[Collected data]

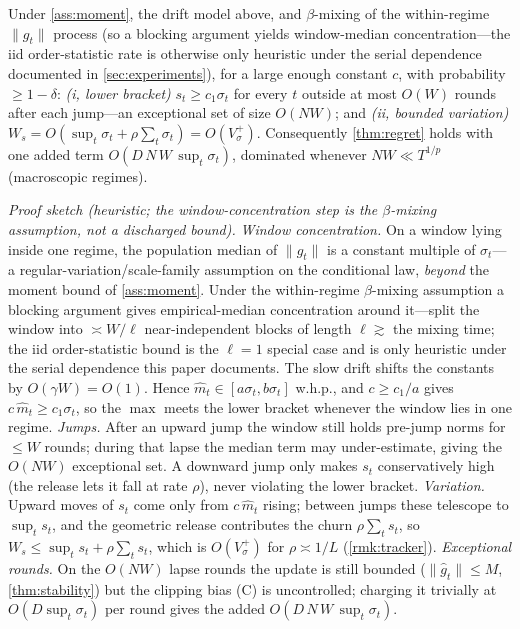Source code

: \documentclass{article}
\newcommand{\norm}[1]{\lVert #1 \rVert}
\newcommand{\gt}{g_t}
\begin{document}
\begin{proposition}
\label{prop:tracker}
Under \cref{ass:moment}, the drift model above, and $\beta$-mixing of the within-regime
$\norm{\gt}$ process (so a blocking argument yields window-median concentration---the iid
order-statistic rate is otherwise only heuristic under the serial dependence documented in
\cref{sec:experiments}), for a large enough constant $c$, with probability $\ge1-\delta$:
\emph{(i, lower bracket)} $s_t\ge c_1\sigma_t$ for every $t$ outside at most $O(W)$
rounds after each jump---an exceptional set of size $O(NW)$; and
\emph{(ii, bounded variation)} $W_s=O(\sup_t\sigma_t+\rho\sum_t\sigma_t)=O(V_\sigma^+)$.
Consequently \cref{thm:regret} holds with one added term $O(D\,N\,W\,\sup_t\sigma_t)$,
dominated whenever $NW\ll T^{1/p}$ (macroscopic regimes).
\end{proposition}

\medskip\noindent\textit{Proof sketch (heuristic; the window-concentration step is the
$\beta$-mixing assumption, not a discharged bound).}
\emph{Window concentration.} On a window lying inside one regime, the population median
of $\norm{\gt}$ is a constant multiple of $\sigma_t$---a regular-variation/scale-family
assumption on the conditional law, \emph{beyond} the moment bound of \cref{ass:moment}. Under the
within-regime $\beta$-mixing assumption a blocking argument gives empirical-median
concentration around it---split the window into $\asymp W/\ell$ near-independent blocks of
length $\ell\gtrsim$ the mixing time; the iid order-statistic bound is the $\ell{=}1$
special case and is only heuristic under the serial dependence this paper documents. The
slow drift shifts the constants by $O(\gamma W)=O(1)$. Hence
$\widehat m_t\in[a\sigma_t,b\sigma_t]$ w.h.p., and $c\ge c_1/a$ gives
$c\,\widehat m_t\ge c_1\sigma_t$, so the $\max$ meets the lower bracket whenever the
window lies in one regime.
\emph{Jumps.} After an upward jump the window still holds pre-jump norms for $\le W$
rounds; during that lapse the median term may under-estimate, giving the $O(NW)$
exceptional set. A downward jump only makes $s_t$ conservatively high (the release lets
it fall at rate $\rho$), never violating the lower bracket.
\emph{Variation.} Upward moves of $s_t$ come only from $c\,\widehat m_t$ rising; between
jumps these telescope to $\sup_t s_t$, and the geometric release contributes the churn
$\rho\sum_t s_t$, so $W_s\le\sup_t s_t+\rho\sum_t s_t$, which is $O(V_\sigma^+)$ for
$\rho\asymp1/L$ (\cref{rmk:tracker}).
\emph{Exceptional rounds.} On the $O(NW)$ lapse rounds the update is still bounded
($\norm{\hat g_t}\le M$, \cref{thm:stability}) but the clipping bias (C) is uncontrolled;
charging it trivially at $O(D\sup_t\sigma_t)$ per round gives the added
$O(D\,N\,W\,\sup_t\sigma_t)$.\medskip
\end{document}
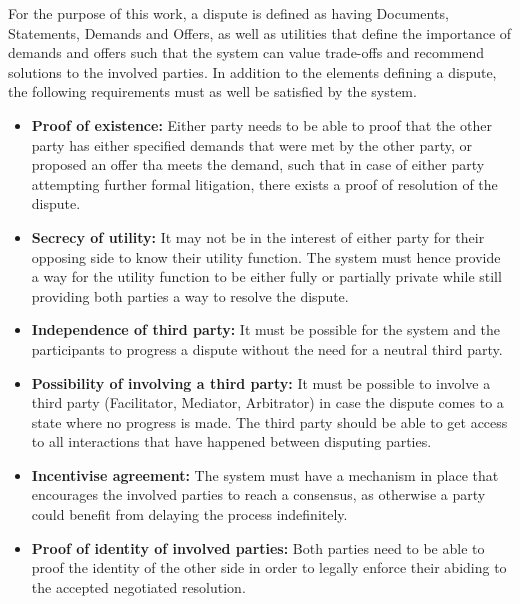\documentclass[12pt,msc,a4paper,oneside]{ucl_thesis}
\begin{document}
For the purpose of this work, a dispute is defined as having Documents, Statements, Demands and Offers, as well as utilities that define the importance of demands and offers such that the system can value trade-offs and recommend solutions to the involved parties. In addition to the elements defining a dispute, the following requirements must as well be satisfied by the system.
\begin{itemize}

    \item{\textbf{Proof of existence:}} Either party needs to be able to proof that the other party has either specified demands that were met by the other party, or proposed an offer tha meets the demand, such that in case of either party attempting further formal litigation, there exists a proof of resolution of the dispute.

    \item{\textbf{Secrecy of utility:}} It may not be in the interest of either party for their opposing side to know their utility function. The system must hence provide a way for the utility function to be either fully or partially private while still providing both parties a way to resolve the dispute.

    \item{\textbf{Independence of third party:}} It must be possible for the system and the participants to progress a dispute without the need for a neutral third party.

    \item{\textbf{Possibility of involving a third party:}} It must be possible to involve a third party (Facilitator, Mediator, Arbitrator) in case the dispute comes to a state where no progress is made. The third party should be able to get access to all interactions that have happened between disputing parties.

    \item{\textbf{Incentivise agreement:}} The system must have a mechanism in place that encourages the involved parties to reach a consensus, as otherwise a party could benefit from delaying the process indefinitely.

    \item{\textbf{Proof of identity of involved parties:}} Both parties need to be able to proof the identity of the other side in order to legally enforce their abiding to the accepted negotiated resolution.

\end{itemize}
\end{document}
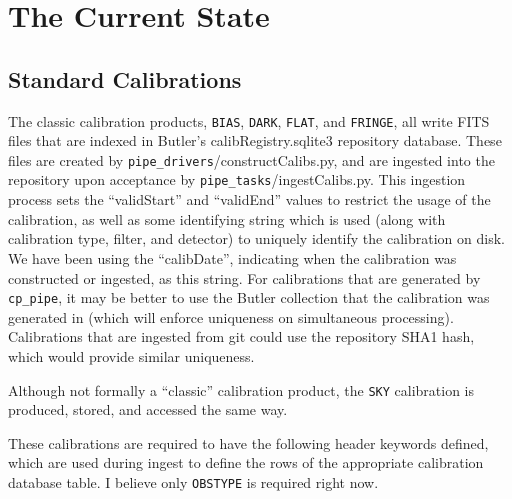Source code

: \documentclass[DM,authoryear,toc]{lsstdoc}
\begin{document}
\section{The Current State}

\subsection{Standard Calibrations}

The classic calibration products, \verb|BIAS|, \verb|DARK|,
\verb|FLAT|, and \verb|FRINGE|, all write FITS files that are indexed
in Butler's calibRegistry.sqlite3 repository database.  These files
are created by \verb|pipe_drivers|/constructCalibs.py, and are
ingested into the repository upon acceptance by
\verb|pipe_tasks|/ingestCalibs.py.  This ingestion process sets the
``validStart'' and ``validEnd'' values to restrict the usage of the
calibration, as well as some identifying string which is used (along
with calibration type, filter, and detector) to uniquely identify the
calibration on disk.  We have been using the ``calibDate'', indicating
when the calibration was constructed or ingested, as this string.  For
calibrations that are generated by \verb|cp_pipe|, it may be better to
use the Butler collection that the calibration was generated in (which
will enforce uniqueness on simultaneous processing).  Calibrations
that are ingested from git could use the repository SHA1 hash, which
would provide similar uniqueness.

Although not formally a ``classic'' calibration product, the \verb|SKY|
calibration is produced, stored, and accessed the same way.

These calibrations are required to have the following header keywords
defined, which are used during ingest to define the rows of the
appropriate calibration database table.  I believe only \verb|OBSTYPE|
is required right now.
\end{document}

---

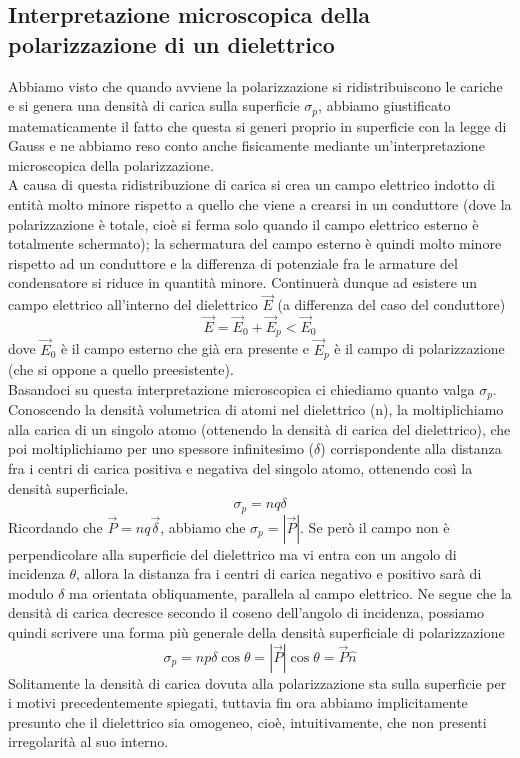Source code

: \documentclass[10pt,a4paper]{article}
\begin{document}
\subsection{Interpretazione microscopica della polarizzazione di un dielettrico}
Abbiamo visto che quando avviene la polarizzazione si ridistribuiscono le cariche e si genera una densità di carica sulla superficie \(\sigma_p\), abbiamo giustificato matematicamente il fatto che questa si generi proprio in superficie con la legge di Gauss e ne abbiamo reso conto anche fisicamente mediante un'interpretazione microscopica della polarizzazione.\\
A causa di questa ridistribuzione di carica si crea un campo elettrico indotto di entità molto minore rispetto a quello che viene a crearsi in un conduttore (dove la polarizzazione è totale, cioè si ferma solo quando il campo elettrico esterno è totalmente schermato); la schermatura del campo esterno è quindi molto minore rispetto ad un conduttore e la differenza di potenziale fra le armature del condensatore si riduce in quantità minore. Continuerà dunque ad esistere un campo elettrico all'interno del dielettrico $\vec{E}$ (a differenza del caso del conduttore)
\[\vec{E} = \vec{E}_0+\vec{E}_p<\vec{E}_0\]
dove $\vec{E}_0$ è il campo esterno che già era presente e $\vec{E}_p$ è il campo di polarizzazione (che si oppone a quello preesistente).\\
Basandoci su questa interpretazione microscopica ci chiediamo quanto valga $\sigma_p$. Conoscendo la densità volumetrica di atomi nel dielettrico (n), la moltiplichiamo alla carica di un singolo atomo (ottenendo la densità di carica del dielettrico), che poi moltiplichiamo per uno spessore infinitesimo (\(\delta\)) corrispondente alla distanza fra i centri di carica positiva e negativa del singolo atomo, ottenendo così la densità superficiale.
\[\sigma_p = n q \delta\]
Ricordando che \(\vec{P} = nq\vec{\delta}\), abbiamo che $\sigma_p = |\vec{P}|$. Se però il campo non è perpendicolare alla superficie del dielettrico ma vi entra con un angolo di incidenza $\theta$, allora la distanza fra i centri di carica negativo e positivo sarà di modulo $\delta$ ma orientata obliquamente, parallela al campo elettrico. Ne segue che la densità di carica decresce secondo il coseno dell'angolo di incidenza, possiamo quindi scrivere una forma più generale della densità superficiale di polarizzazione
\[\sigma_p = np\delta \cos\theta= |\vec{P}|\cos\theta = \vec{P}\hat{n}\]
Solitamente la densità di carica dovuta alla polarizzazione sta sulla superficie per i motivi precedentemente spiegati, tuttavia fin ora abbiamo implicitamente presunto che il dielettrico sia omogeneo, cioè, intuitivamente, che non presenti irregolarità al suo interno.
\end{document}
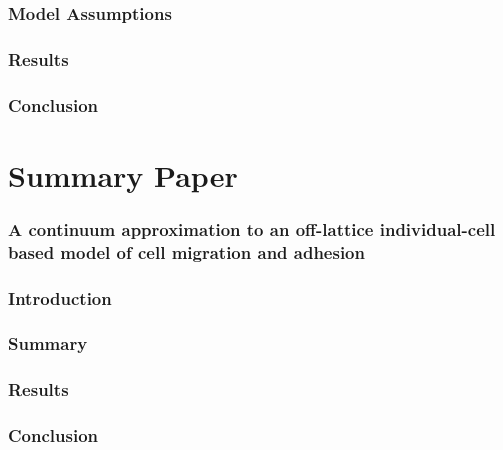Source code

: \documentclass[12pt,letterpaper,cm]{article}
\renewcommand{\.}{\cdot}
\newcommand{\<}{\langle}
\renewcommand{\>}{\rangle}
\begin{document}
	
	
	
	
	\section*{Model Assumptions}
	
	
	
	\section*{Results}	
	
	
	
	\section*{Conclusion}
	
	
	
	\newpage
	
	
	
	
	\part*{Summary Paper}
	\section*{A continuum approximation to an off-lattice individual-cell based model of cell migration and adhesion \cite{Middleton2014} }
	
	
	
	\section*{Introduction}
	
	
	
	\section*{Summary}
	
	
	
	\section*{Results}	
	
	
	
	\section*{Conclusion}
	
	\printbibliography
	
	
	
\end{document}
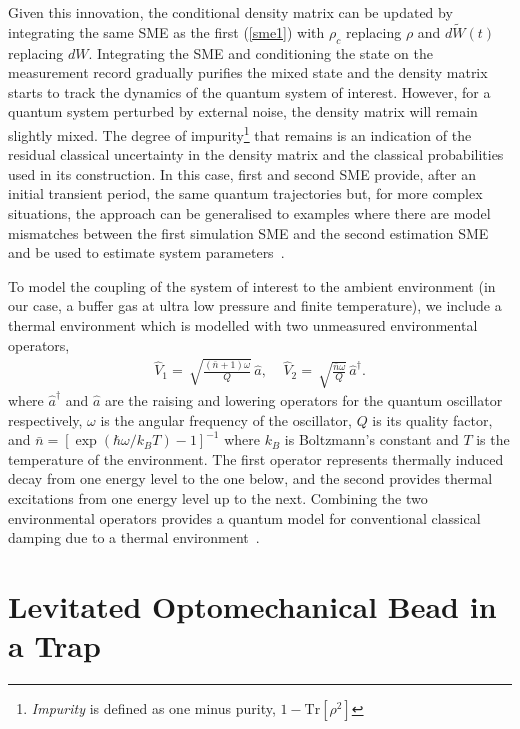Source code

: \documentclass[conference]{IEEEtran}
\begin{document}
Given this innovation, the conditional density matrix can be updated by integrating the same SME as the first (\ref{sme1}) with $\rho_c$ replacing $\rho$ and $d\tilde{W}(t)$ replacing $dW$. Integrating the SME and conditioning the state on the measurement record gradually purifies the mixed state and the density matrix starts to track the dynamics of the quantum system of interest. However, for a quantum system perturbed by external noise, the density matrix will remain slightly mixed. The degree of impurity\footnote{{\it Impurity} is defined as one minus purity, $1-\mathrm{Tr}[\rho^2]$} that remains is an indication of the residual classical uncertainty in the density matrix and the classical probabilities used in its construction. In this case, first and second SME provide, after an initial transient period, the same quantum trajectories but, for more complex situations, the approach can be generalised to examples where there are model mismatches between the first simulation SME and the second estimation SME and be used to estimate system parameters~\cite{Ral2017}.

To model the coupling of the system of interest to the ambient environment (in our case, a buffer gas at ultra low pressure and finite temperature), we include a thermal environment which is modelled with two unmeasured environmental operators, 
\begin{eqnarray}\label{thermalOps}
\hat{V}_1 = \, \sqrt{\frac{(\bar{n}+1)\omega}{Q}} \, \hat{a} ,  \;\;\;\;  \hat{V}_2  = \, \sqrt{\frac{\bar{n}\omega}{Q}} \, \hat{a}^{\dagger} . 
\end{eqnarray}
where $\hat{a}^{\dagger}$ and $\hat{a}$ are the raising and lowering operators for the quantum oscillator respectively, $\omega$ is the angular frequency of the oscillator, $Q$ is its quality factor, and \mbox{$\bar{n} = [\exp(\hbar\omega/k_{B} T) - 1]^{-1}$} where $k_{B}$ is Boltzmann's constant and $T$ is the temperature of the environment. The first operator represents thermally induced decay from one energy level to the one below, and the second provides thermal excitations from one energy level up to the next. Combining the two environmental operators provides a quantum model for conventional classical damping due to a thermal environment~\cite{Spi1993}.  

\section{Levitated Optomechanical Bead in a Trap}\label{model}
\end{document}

...

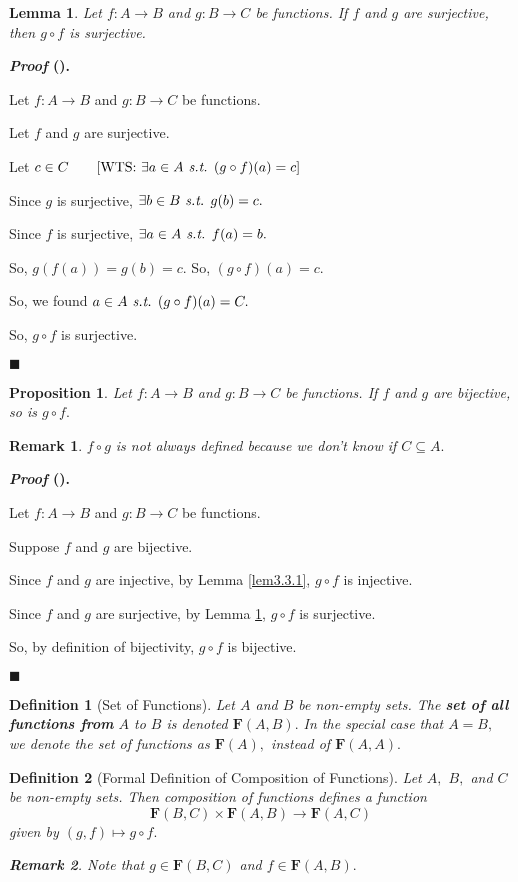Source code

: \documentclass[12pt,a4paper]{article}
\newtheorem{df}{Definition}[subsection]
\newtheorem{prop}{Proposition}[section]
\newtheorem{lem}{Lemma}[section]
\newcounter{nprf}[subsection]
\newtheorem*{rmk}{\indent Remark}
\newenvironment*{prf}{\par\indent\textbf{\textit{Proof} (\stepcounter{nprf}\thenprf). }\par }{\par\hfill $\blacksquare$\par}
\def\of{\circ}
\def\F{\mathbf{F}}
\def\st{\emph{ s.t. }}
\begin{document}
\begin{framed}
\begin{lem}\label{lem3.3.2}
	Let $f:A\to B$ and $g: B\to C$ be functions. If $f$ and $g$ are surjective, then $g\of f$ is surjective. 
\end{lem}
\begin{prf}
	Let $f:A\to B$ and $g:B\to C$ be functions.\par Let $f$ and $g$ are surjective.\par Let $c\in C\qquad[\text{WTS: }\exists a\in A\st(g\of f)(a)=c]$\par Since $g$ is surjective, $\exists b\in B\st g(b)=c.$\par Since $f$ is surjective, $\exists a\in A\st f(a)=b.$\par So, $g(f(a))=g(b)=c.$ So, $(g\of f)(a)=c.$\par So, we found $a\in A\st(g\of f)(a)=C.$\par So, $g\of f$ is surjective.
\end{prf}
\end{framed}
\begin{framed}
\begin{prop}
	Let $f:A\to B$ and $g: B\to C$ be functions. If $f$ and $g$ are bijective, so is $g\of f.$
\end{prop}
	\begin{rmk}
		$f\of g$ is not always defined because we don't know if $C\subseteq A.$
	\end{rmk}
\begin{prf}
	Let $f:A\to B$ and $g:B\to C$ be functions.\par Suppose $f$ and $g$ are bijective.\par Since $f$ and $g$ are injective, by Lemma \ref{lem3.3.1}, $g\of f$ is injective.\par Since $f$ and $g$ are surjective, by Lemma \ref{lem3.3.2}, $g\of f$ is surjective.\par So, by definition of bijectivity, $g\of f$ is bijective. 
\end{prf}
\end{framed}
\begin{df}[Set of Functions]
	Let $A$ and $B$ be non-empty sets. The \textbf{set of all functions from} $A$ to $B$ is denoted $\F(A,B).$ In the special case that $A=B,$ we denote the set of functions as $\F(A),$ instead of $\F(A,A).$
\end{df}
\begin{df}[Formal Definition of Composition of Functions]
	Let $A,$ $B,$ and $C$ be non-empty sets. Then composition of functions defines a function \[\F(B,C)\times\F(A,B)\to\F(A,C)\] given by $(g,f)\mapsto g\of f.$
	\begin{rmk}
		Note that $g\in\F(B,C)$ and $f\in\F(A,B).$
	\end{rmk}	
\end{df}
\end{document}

**About this exercise**.
Copy word for word the stretch of entries above from the line that has "concentration around it---split" through the line that has "exceptional set. A", both ends included, and nothing outside it.

**Worked solution**.
concentration around it---split the window into $\asymp W/\ell$ near-independent blocks of
length $\ell\gtrsim$ the mixing time; the iid order-statistic bound is the $\ell{=}1$
special case and is only heuristic under the serial dependence this paper documents. The
slow drift shifts the constants by $O(\gamma W)=O(1)$. Hence
$\widehat m_t\in[a\sigma_t,b\sigma_t]$ w.h.p., and $c\ge c_1/a$ gives
$c\,\widehat m_t\ge c_1\sigma_t$, so the $\max$ meets the lower bracket whenever the
window lies in one regime.
\emph{Jumps.} After an upward jump the window still holds pre-jump norms for $\le W$
rounds; during that lapse the median term may under-estimate, giving the $O(NW)$
exceptional set. A downward jump only makes $s_t$ conservatively high (the release lets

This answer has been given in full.